言葉も安定を指向するのか意味や繋がりのパターンがふるわれ、決められ、固まっていく。例えば色の意味を持つ言葉は、青赤白等々、その色を持つ物体にのみ接続されるといったように。全部が全部、そうして意味や接続が固まっていくと、言葉は沈殿し、衰退、死滅していく。それを防ぐために詩やら何やらがある。例えば色の意味を持つ言葉を視覚以外に接続する。青を聴く。赤い手触り。白い恋人。等々。すると、沈殿してた色の意味を持つ言葉は揺り動かされて、上昇し、泥の中にあるものを持ち上げると、周りの泥がぶわっと舞うように、他の言葉も活性化する。そうして言葉は延命していく、と、まあ、そんなイメージがある。

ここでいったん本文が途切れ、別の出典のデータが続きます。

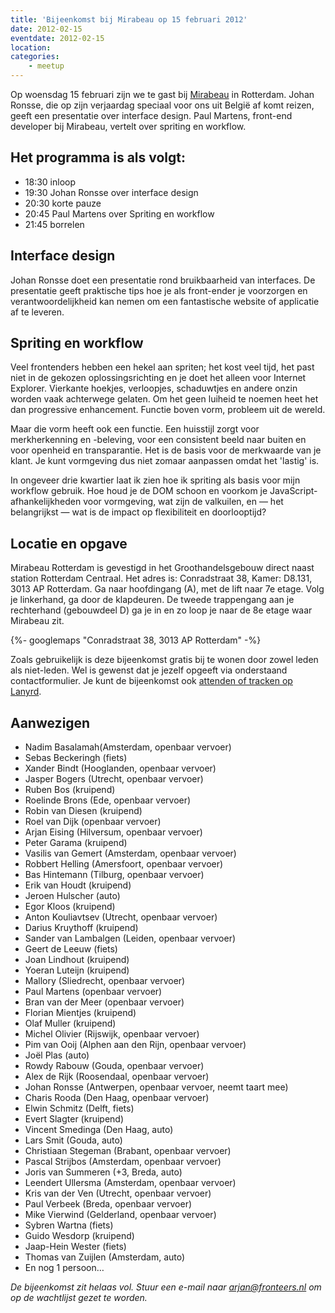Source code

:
 ```yaml
---
title: 'Bijeenkomst bij Mirabeau op 15 februari 2012'
date: 2012-02-15
eventdate: 2012-02-15
location:
categories:
    - meetup
---
```


Op woensdag 15 februari zijn we te gast bij [Mirabeau](http://mirabeau.nl) in Rotterdam. Johan Ronsse, die op zijn verjaardag speciaal voor ons uit België af komt reizen, geeft een presentatie over interface design. Paul Martens, front-end developer bij Mirabeau, vertelt over spriting en workflow.

## Het programma is als volgt:

-   18:30 inloop
-   19:30 Johan Ronsse over interface design
-   20:30 korte pauze
-   20:45 Paul Martens over Spriting en workflow
-   21:45 borrelen

## Interface design

Johan Ronsse doet een presentatie rond bruikbaarheid van interfaces. De presentatie geeft praktische tips hoe je als front-ender je voorzorgen en verantwoordelijkheid kan nemen om een fantastische website of applicatie af te leveren.

## Spriting en workflow

Veel frontenders hebben een hekel aan spriten; het kost veel tijd, het past niet in de gekozen oplossingsrichting en je doet het alleen voor Internet Explorer. Vierkante hoekjes, verloopjes, schaduwtjes en andere onzin worden vaak achterwege gelaten. Om het geen luiheid te noemen heet het dan progressive enhancement. Functie boven vorm, probleem uit de wereld.

Maar die vorm heeft ook een functie. Een huisstijl zorgt voor merkherkenning en -beleving, voor een consistent beeld naar buiten en voor openheid en transparantie. Het is de basis voor de merkwaarde van je klant. Je kunt vormgeving dus niet zomaar aanpassen omdat het 'lastig' is.

In ongeveer drie kwartier laat ik zien hoe ik spriting als basis voor mijn workflow gebruik. Hoe houd je de DOM schoon en voorkom je JavaScript-afhankelijkheden voor vormgeving, wat zijn de valkuilen, en — het belangrijkst — wat is de impact op flexibiliteit en doorlooptijd?

## Locatie en opgave

Mirabeau Rotterdam is gevestigd in het Groothandelsgebouw direct naast station Rotterdam Centraal. Het adres is: Conradstraat 38, Kamer: D8.131, 3013 AP Rotterdam. Ga naar hoofdingang (A), met de lift naar 7e etage. Volg je linkerhand, ga door de klapdeuren. De tweede trappengang aan je rechterhand (gebouwdeel D) ga je in en zo loop je naar de 8e etage waar Mirabeau zit.

{%- googlemaps "Conradstraat 38, 3013 AP Rotterdam" -%}

Zoals gebruikelijk is deze bijeenkomst gratis bij te wonen door zowel leden als niet-leden. Wel is gewenst dat je jezelf opgeeft via onderstaand contactformulier. Je kunt de bijeenkomst ook [attenden of tracken op Lanyrd](http://lanyrd.com/2012/fronteers-mirabeau-rotterdam/).

## Aanwezigen

-   Nadim Basalamah(Amsterdam, openbaar vervoer)
-   Sebas Beckeringh (fiets)
-   Xander Bindt (Hooglanden, openbaar vervoer)
-   Jasper Bogers (Utrecht, openbaar vervoer)
-   Ruben Bos (kruipend)
-   Roelinde Brons (Ede, openbaar vervoer)
-   Robin van Diesen (kruipend)
-   Roel van Dijk (openbaar vervoer)
-   Arjan Eising (Hilversum, openbaar vervoer)
-   Peter Garama (kruipend)
-   Vasilis van Gemert (Amsterdam, openbaar vervoer)
-   Robbert Helling (Amersfoort, openbaar vervoer)
-   Bas Hintemann (Tilburg, openbaar vervoer)
-   Erik van Houdt (kruipend)
-   Jeroen Hulscher (auto)
-   Egor Kloos (kruipend)
-   Anton Kouliavtsev (Utrecht, openbaar vervoer)
-   Darius Kruythoff (kruipend)
-   Sander van Lambalgen (Leiden, openbaar vervoer)
-   Geert de Leeuw (fiets)
-   Joan Lindhout (kruipend)
-   Yoeran Luteijn (kruipend)
-   Mallory (Sliedrecht, openbaar vervoer)
-   Paul Martens (openbaar vervoer)
-   Bran van der Meer (openbaar vervoer)
-   Florian Mientjes (kruipend)
-   Olaf Muller (kruipend)
-   Michel Olivier (Rijswijk, openbaar vervoer)
-   Pim van Ooij (Alphen aan den Rijn, openbaar vervoer)
-   Joël Plas (auto)
-   Rowdy Rabouw (Gouda, openbaar vervoer)
-   Alex de Rijk (Roosendaal, openbaar vervoer)
-   Johan Ronsse (Antwerpen, openbaar vervoer, neemt taart mee)
-   Charis Rooda (Den Haag, openbaar vervoer)
-   Elwin Schmitz (Delft, fiets)
-   Evert Slagter (kruipend)
-   Vincent Smedinga (Den Haag, auto)
-   Lars Smit (Gouda, auto)
-   Christiaan Stegeman (Brabant, openbaar vervoer)
-   Pascal Strijbos (Amsterdam, openbaar vervoer)
-   Joris van Summeren (+3, Breda, auto)
-   Leendert Ullersma (Amsterdam, openbaar vervoer)
-   Kris van der Ven (Utrecht, openbaar vervoer)
-   Paul Verbeek (Breda, openbaar vervoer)
-   Mike Vierwind (Gelderland, openbaar vervoer)
-   Sybren Wartna (fiets)
-   Guido Wesdorp (kruipend)
-   Jaap-Hein Wester (fiets)
-   Thomas van Zuijlen (Amsterdam, auto)
-   En nog 1 persoon…

_De bijeenkomst zit helaas vol. Stuur een e-mail naar <arjan@fronteers.nl> om op de wachtlijst gezet te worden._
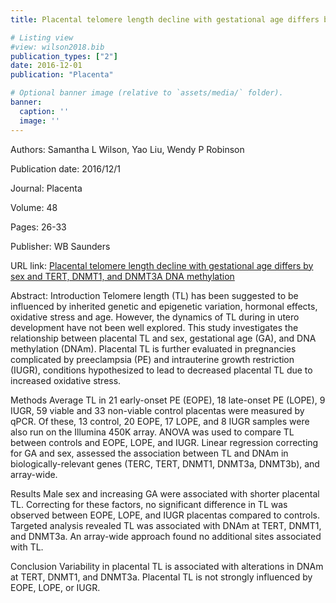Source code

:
 ```yaml
---
title: Placental telomere length decline with gestational age differs by sex and TERT, DNMT1, and DNMT3A DNA methylation

# Listing view
#view: wilson2018.bib
publication_types: ["2"]
date: 2016-12-01
publication: "Placenta"

# Optional banner image (relative to `assets/media/` folder).
banner:
  caption: ''
  image: ''
---
```

Authors: Samantha L Wilson, Yao Liu, Wendy P Robinson

Publication date: 2016/12/1

Journal: Placenta

Volume: 48

Pages: 26-33

Publisher: WB Saunders

URL link: [Placental telomere length decline with gestational age differs by sex and TERT, DNMT1, and DNMT3A DNA methylation](https://www.sciencedirect.com/science/article/pii/S0143400416305392)

Abstract: Introduction
Telomere length (TL) has been suggested to be influenced by inherited genetic and epigenetic variation, hormonal effects, oxidative stress and age. However, the dynamics of TL during in utero development have not been well explored. This study investigates the relationship between placental TL and sex, gestational age (GA), and DNA methylation (DNAm). Placental TL is further evaluated in pregnancies complicated by preeclampsia (PE) and intrauterine growth restriction (IUGR), conditions hypothesized to lead to decreased placental TL due to increased oxidative stress.

Methods
Average TL in 21 early-onset PE (EOPE), 18 late-onset PE (LOPE), 9 IUGR, 59 viable and 33 non-viable control placentas were measured by qPCR. Of these, 13 control, 20 EOPE, 17 LOPE, and 8 IUGR samples were also run on the Illumina 450K array. ANOVA was used to compare TL between controls and EOPE, LOPE, and IUGR. Linear regression correcting for GA and sex, assessed the association between TL and DNAm in biologically-relevant genes (TERC, TERT, DNMT1, DNMT3a, DNMT3b), and array-wide.

Results
Male sex and increasing GA were associated with shorter placental TL. Correcting for these factors, no significant difference in TL was observed between EOPE, LOPE, and IUGR placentas compared to controls. Targeted analysis revealed TL was associated with DNAm at TERT, DNMT1, and DNMT3a. An array-wide approach found no additional sites associated with TL.

Conclusion
Variability in placental TL is associated with alterations in DNAm at TERT, DNMT1, and DNMT3a. Placental TL is not strongly influenced by EOPE, LOPE, or IUGR.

それが重力であり、言葉に限らず、というか言葉で構成されているから、現実認識もそんな重力が働いてるように思う。リアリズムに固まった認識は重力によって更に硬く小さくなっていく。そんな重苦しい現状を打破するのが、文学、なんていうと先に詩があるからそれっぽいんだろうけど、小説とかそこらへん。ま、言葉で出来てるしね。
「人間」ってのは、ホモサピエンスであり重力に縛られ人間関係がどうのこうの肉体的にどうのこうの、なんて固まった意味から、言葉が持つ自由な接続という武器を生かして、例えば空を飛んだり人外の何かに変身したりすることで現実の重力に縛られてしまった「人間」という言葉を解放、とまではいわなくとも、揺り動かして、自由に、活性化してやる。そうすることで、否応なしにかかり続ける重力から、逃れる、なんていうとイメージ悪いけど、相対化して距離を置けるというか、上手く付き合っていけるんじゃないかな、なんて思う。
例えば「女」は親が決めた相手と結婚し、相手がどんな相手だろうと別れることは許されないから、運良くいい相手に恵まれることを祈り、運悪く嫌な相手だったとしても我慢をして、子を成し、家を守り、死んでいく存在である、なんて重力に縛られた何百年か前のどこかの辺境の国の人に、違う価値観に接続された「女」の物語を聴かせることで、何かが変わるかもしれないように。ま、劇的には変わらないだろうけど、でも、そんな「女」もありなのだと、自分が知っていた「女」が全てじゃなかったんだと、知ることで何かが変わることもあるんじゃないのかなっと。